Boost logo

Boost :

From: degski (degski_at_[hidden])
Date: 2020-03-18 00:49:18


On Tue, 17 Mar 2020 at 15:27, Kemin Zhou via Boost <boost_at_[hidden]>
wrote:

> Sorry for not doing the speed check. My argument is purely based on
> looking at the code and counting the number of executions.
> The cost of constructing an object, and the code of updating only.
> In this situation, I have a tight loop, with the input values already
> validated thus can save the extra
> check inside the constructor.
>

 You can and should not make assumptions based on the code (like Paul
says). In case of random numbers/distributions, micro-bench-marking is very
very difficult and bound to give the wrong result/conclusion. The only
thing to do is, write all of the code [in a flexible way] and
macro-benchmark (test the code in the context of your current application,
subtle changes make huge differences).

Iff all else fails, and you still need more speed, and you are running
Intel cpu's [that's lots of if's], you can try the distributions in the
Intel Performance Libraries, Math Kernel Library (MKL). This will
undoubtedly require you to restructure you're code, you'll be wrapping a
c-api. It WILL be faster, it is FREE to use, AVAILABLE on
Windows/Linux/IOS. If you're running an AMD, you can try their math-lib,
but you're of to a bad start [with AMD]. Lastly you're talking tight loops,
is the code naturally parallel? If so, you could look at GPU's, OpenCL on
Intel CPU/GPU's or one of the Graphic's card vendors.

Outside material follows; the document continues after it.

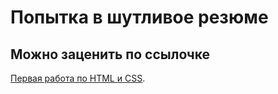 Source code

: # Попытка в шутливое резюме
## Можно заценить по ссылочке
[Первая работа по HTML и CSS](https://pterodaktilitsa.github.io/memnoe-resume/).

Fiddling with random-numbers is highly entertaining, but also a
rabbit-hole, do the macro bench-marking and you are set to have to correct
answer. That correct answer could well be very counter-intuitive. Extra
instructions not necessarily slow things down, and I have proof that one
can construct cases that more instructions improve overall through-put
[possibly due to quirks in the scheduler].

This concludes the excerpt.